La comunicación interauricular (para abreviar se puede llamar CIA) es una de las cardiopatías congénitas más frecuentes diagnosticadas en la edad adulta y consiste en un orificio a nivel de la pared o septo que separa las dos aurículas.
Durante la vida intrauterina, las cavidades en las que está compartimentado el corazón (aurículas y ventrículos) comunican entre ellas. Es durante el desarrollo fetal que se van formando paredes que van separando las cavidades entre ellas. El septo interauricular es la pared que separa las dos aurículas y se suele llegar a cerrar del todo en las primeras horas o días de la vida del recién nacido, impidiendo a la sangre con poco oxigeno de la aurícula derecha mezclarse con la sangre más oxigenada y con mayor presión de la aurícula izquierda. Sin embargo, puede ocurrir que el septo interauricular no llegue a cerrarse, generando una comunicación que permite el pase de sangre entre las dos aurículas. Según la localización del orificio, el tamaño del mismo y la posible presencia de otras cardiopatías congénitas asociadas, la comunicación interauricular puede dar síntomas desde el nacimiento o pasar desapercibida y llegar a diagnosticarse en edades más avanzadas.
Hay algún tipo de comunicación interauricular que se puede llegar a cerrar de forma percutánea con un cateterismo cardiaco. Suelen ser las comunicaciones que se diagnostican en edades adultas y que están localizada en una porción favorable del septo interauricular, es decir las comunicaciones definidas del tipo “ostium secundum” (CIA tipo OS).
El procedimiento se realiza con anestesia local y con una sedación más o menos profunda, ya que se suele necesitar ecocardiograma transesofágico intraprocedimiento para “guiar” el cierre del defecto.
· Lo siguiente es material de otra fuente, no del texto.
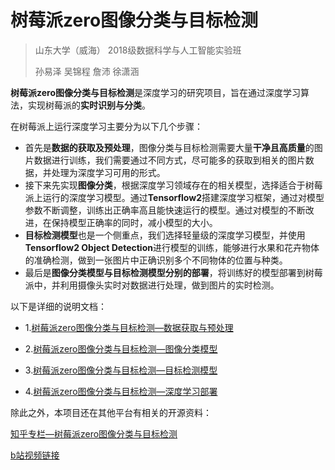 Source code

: # 树莓派zero图像分类与目标检测

> 山东大学（威海） 2018级数据科学与人工智能实验班
>
> 孙易泽 吴锦程 詹沛 徐潇涵

**树莓派zero图像分类与目标检测**是深度学习的研究项目，旨在通过深度学习算法，实现树莓派的**实时识别与分类**。

在树莓派上运行深度学习主要分为以下几个步骤：

+ 首先是**数据的获取及预处理**，图像分类与目标检测需要大量**干净且高质量**的图片数据进行训练，我们需要通过不同方式，尽可能多的获取到相关的图片数据，并处理为深度学习可用的形式。
+ 接下来先实现**图像分类**，根据深度学习领域存在的相关模型，选择适合于树莓派上运行的深度学习模型。通过**Tensorflow2**搭建深度学习框架，通过对模型参数不断调整，训练出正确率高且能快速运行的模型。通过对模型的不断改进，在保持模型正确率的同时，减小模型的大小。
+ **目标检测模型**也是一个侧重点，我们选择轻量级的深度学习模型，并使用**Tensorflow2 Object Detection**进行模型的训练，能够进行水果和花卉物体的准确检测，做到一张图片中正确识别多个不同物体的位置与种类。
+ 最后是**图像分类模型与目标检测模型分别的部署**，将训练好的模型部署到树莓派中，并利用摄像头实时对数据进行处理，做到图片的实时检测。

以下是详细的说明文档：

+ 1.[树莓派zero图像分类与目标检测—数据获取与预处理](https://github.com/Sun-Yize-SDUWH/Deep-Learning-On-Raspberry-Pi-Zero/blob/master/Document/part1.md)

+ 2.[树莓派zero图像分类与目标检测—图像分类模型](https://github.com/Sun-Yize-SDUWH/Deep-Learning-On-Raspberry-Pi-Zero/blob/master/Document/part1.md)

+ 3.[树莓派zero图像分类与目标检测—目标检测模型](https://github.com/Sun-Yize-SDUWH/Deep-Learning-On-Raspberry-Pi-Zero/blob/master/Document/part1.md)

+ 4.[树莓派zero图像分类与目标检测—深度学习部署](https://github.com/Sun-Yize-SDUWH/Deep-Learning-On-Raspberry-Pi-Zero/blob/master/Document/part1.md)

除此之外，本项目还在其他平台有相关的开源资料：

[知乎专栏—树莓派zero图像分类与目标检测](https://www.zhihu.com/column/c_1326223429637902336)

[b站视频链接](https://www.bilibili.com/video/BV12a4y1n7MW)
A través de la vena femoral de la ingle, se progresa un catéter primero hasta la aurícula derecha y luego hasta la aurícula izquierda a través de la comunicación interauricular. A continuación, un dispositivo a forma de diablo, con dos discos unidos por una parte más estrecha llamada cuello, se despliega parcialmente a través del catéter, liberando un primer disco en la aurícula izquierda y el segundo disco en la aurícula derecha, formando así una nueva pared de metal que separa las dos aurículas. El procedimiento es técnicamente relativamente sencillo y con una baja incidencias de complicaciones en manos expertas. El periodo de estancia intrahospitalaria suele ser corto y la recuperación es inmediata. Suele ser necesario tratamiento antiagregante post-procedimiento para que no se formen trombos a nivel del dispositivo.